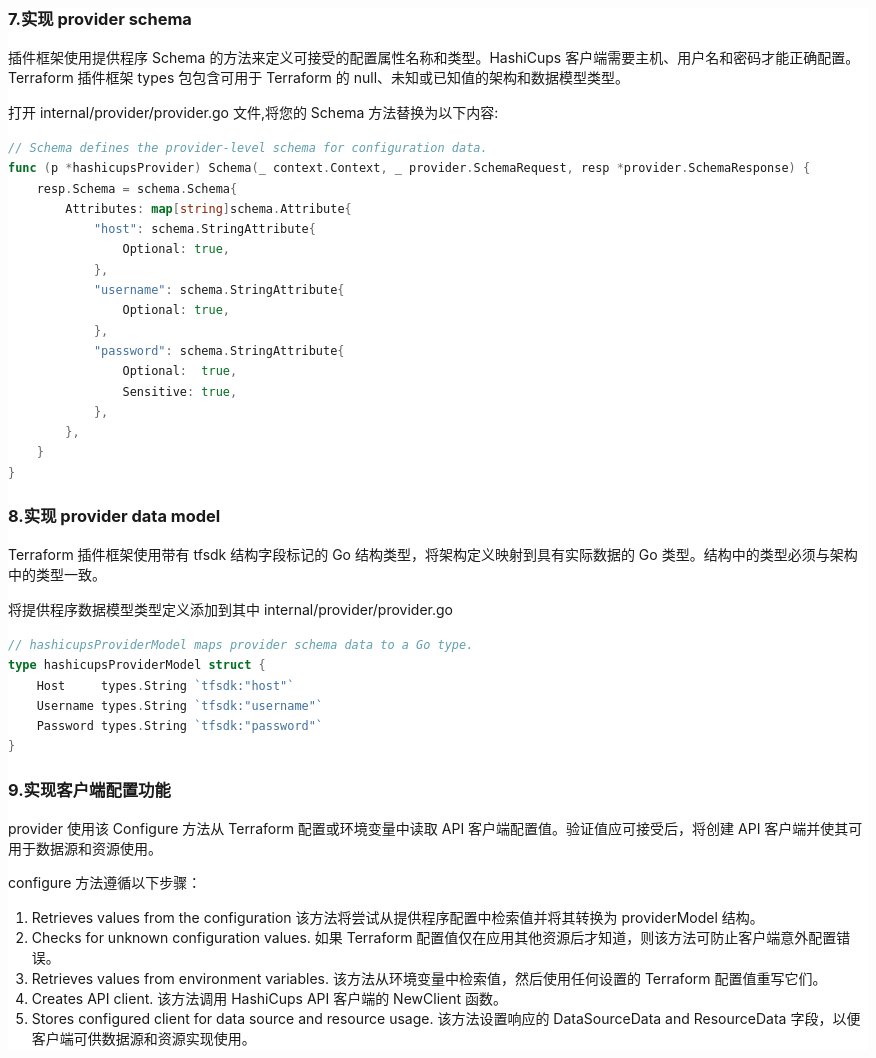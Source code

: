 ### 7.实现 provider schema

插件框架使用提供程序 Schema 的方法来定义可接受的配置属性名称和类型。HashiCups 客户端需要主机、用户名和密码才能正确配置。Terraform 插件框架 types 包包含可用于 Terraform 的 null、未知或已知值的架构和数据模型类型。

打开 internal/provider/provider.go 文件,将您的 Schema 方法替换为以下内容:

```go
// Schema defines the provider-level schema for configuration data.
func (p *hashicupsProvider) Schema(_ context.Context, _ provider.SchemaRequest, resp *provider.SchemaResponse) {
    resp.Schema = schema.Schema{
        Attributes: map[string]schema.Attribute{
            "host": schema.StringAttribute{
                Optional: true,
            },
            "username": schema.StringAttribute{
                Optional: true,
            },
            "password": schema.StringAttribute{
                Optional:  true,
                Sensitive: true,
            },
        },
    }
}

```

### 8.实现 provider data model

Terraform 插件框架使用带有 tfsdk 结构字段标记的 Go 结构类型，将架构定义映射到具有实际数据的 Go 类型。结构中的类型必须与架构中的类型一致。

将提供程序数据模型类型定义添加到其中 internal/provider/provider.go 

```go
// hashicupsProviderModel maps provider schema data to a Go type.
type hashicupsProviderModel struct {
    Host     types.String `tfsdk:"host"`
    Username types.String `tfsdk:"username"`
    Password types.String `tfsdk:"password"`
}
```

### 9.实现客户端配置功能

provider 使用该 Configure 方法从 Terraform 配置或环境变量中读取 API 客户端配置值。验证值应可接受后，将创建 API 客户端并使其可用于数据源和资源使用。

configure 方法遵循以下步骤：

1. Retrieves values from the configuration 该方法将尝试从提供程序配置中检索值并将其转换为 providerModel 结构。
2. Checks for unknown configuration values. 如果 Terraform 配置值仅在应用其他资源后才知道，则该方法可防止客户端意外配置错误。
3. Retrieves values from environment variables. 该方法从环境变量中检索值，然后使用任何设置的 Terraform 配置值重写它们。
4. Creates API client.  该方法调用 HashiCups API 客户端的 NewClient 函数。
5. Stores configured client for data source and resource usage. 该方法设置响应的 DataSourceData and ResourceData 字段，以便客户端可供数据源和资源实现使用。
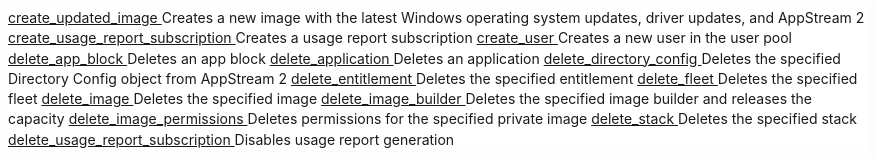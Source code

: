<td style="text-align: left;"><a href="../appstream_create_updated_image/"> create_updated_image </a></td>
<td style="text-align: left;">Creates a new image with the latest
Windows operating system updates, driver updates, and AppStream 2</td>
</tr>
<tr class="odd">
<td style="text-align: left;"><a href="../appstream_create_usage_report_subscription/"> create_usage_report_subscription </a></td>
<td style="text-align: left;">Creates a usage report subscription</td>
</tr>
<tr class="even">
<td style="text-align: left;"><a href="../appstream_create_user/"> create_user </a></td>
<td style="text-align: left;">Creates a new user in the user pool</td>
</tr>
<tr class="odd">
<td style="text-align: left;"><a href="../appstream_delete_app_block/"> delete_app_block </a></td>
<td style="text-align: left;">Deletes an app block</td>
</tr>
<tr class="even">
<td style="text-align: left;"><a href="../appstream_delete_application/"> delete_application </a></td>
<td style="text-align: left;">Deletes an application</td>
</tr>
<tr class="odd">
<td style="text-align: left;"><a href="../appstream_delete_directory_config/"> delete_directory_config </a></td>
<td style="text-align: left;">Deletes the specified Directory Config
object from AppStream 2</td>
</tr>
<tr class="even">
<td style="text-align: left;"><a href="../appstream_delete_entitlement/"> delete_entitlement </a></td>
<td style="text-align: left;">Deletes the specified entitlement</td>
</tr>
<tr class="odd">
<td style="text-align: left;"><a href="../appstream_delete_fleet/"> delete_fleet </a></td>
<td style="text-align: left;">Deletes the specified fleet</td>
</tr>
<tr class="even">
<td style="text-align: left;"><a href="../appstream_delete_image/"> delete_image </a></td>
<td style="text-align: left;">Deletes the specified image</td>
</tr>
<tr class="odd">
<td style="text-align: left;"><a href="../appstream_delete_image_builder/"> delete_image_builder </a></td>
<td style="text-align: left;">Deletes the specified image builder and
releases the capacity</td>
</tr>
<tr class="even">
<td style="text-align: left;"><a href="../appstream_delete_image_permissions/"> delete_image_permissions </a></td>
<td style="text-align: left;">Deletes permissions for the specified
private image</td>
</tr>
<tr class="odd">
<td style="text-align: left;"><a href="../appstream_delete_stack/"> delete_stack </a></td>
<td style="text-align: left;">Deletes the specified stack</td>
</tr>
<tr class="even">
<td style="text-align: left;"><a href="../appstream_delete_usage_report_subscription/"> delete_usage_report_subscription </a></td>
<td style="text-align: left;">Disables usage report generation</td>
</tr>
<tr class="odd">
= = = = =
→ Requirement
Each line of the data above is to be output exactly; the pictures are not to appear.

→ Completed exercise
Source code

: ### 7.实现 provider schema

插件框架使用提供程序 Schema 的方法来定义可接受的配置属性名称和类型。HashiCups 客户端需要主机、用户名和密码才能正确配置。Terraform 插件框架 types 包包含可用于 Terraform 的 null、未知或已知值的架构和数据模型类型。

打开 internal/provider/provider.go 文件,将您的 Schema 方法替换为以下内容:

```go
// Schema defines the provider-level schema for configuration data.
func (p *hashicupsProvider) Schema(_ context.Context, _ provider.SchemaRequest, resp *provider.SchemaResponse) {
    resp.Schema = schema.Schema{
        Attributes: map[string]schema.Attribute{
            "host": schema.StringAttribute{
                Optional: true,
            },
            "username": schema.StringAttribute{
                Optional: true,
            },
            "password": schema.StringAttribute{
                Optional:  true,
                Sensitive: true,
            },
        },
    }
}

```

### 8.实现 provider data model

Terraform 插件框架使用带有 tfsdk 结构字段标记的 Go 结构类型，将架构定义映射到具有实际数据的 Go 类型。结构中的类型必须与架构中的类型一致。

将提供程序数据模型类型定义添加到其中 internal/provider/provider.go 

```go
// hashicupsProviderModel maps provider schema data to a Go type.
type hashicupsProviderModel struct {
    Host     types.String `tfsdk:"host"`
    Username types.String `tfsdk:"username"`
    Password types.String `tfsdk:"password"`
}
```

### 9.实现客户端配置功能

provider 使用该 Configure 方法从 Terraform 配置或环境变量中读取 API 客户端配置值。验证值应可接受后，将创建 API 客户端并使其可用于数据源和资源使用。

configure 方法遵循以下步骤：

1. Retrieves values from the configuration 该方法将尝试从提供程序配置中检索值并将其转换为 providerModel 结构。
2. Checks for unknown configuration values. 如果 Terraform 配置值仅在应用其他资源后才知道，则该方法可防止客户端意外配置错误。
3. Retrieves values from environment variables. 该方法从环境变量中检索值，然后使用任何设置的 Terraform 配置值重写它们。
4. Creates API client.  该方法调用 HashiCups API 客户端的 NewClient 函数。
5. Stores configured client for data source and resource usage. 该方法设置响应的 DataSourceData and ResourceData 字段，以便客户端可供数据源和资源实现使用。
Source code

:<td style="text-align: left;"><a href="../appstream_create_updated_image/"> create_updated_image </a></td>
<td style="text-align: left;">Creates a new image with the latest
Windows operating system updates, driver updates, and AppStream 2</td>
</tr>
<tr class="odd">
<td style="text-align: left;"><a href="../appstream_create_usage_report_subscription/"> create_usage_report_subscription </a></td>
<td style="text-align: left;">Creates a usage report subscription</td>
</tr>
<tr class="even">
<td style="text-align: left;"><a href="../appstream_create_user/"> create_user </a></td>
<td style="text-align: left;">Creates a new user in the user pool</td>
</tr>
<tr class="odd">
<td style="text-align: left;"><a href="../appstream_delete_app_block/"> delete_app_block </a></td>
<td style="text-align: left;">Deletes an app block</td>
</tr>
<tr class="even">
<td style="text-align: left;"><a href="../appstream_delete_application/"> delete_application </a></td>
<td style="text-align: left;">Deletes an application</td>
</tr>
<tr class="odd">
<td style="text-align: left;"><a href="../appstream_delete_directory_config/"> delete_directory_config </a></td>
<td style="text-align: left;">Deletes the specified Directory Config
object from AppStream 2</td>
</tr>
<tr class="even">
<td style="text-align: left;"><a href="../appstream_delete_entitlement/"> delete_entitlement </a></td>
<td style="text-align: left;">Deletes the specified entitlement</td>
</tr>
<tr class="odd">
<td style="text-align: left;"><a href="../appstream_delete_fleet/"> delete_fleet </a></td>
<td style="text-align: left;">Deletes the specified fleet</td>
</tr>
<tr class="even">
<td style="text-align: left;"><a href="../appstream_delete_image/"> delete_image </a></td>
<td style="text-align: left;">Deletes the specified image</td>
</tr>
<tr class="odd">
<td style="text-align: left;"><a href="../appstream_delete_image_builder/"> delete_image_builder </a></td>
<td style="text-align: left;">Deletes the specified image builder and
releases the capacity</td>
</tr>
<tr class="even">
<td style="text-align: left;"><a href="../appstream_delete_image_permissions/"> delete_image_permissions </a></td>
<td style="text-align: left;">Deletes permissions for the specified
private image</td>
</tr>
<tr class="odd">
<td style="text-align: left;"><a href="../appstream_delete_stack/"> delete_stack </a></td>
<td style="text-align: left;">Deletes the specified stack</td>
</tr>
<tr class="even">
<td style="text-align: left;"><a href="../appstream_delete_usage_report_subscription/"> delete_usage_report_subscription </a></td>
<td style="text-align: left;">Disables usage report generation</td>
</tr>
<tr class="odd">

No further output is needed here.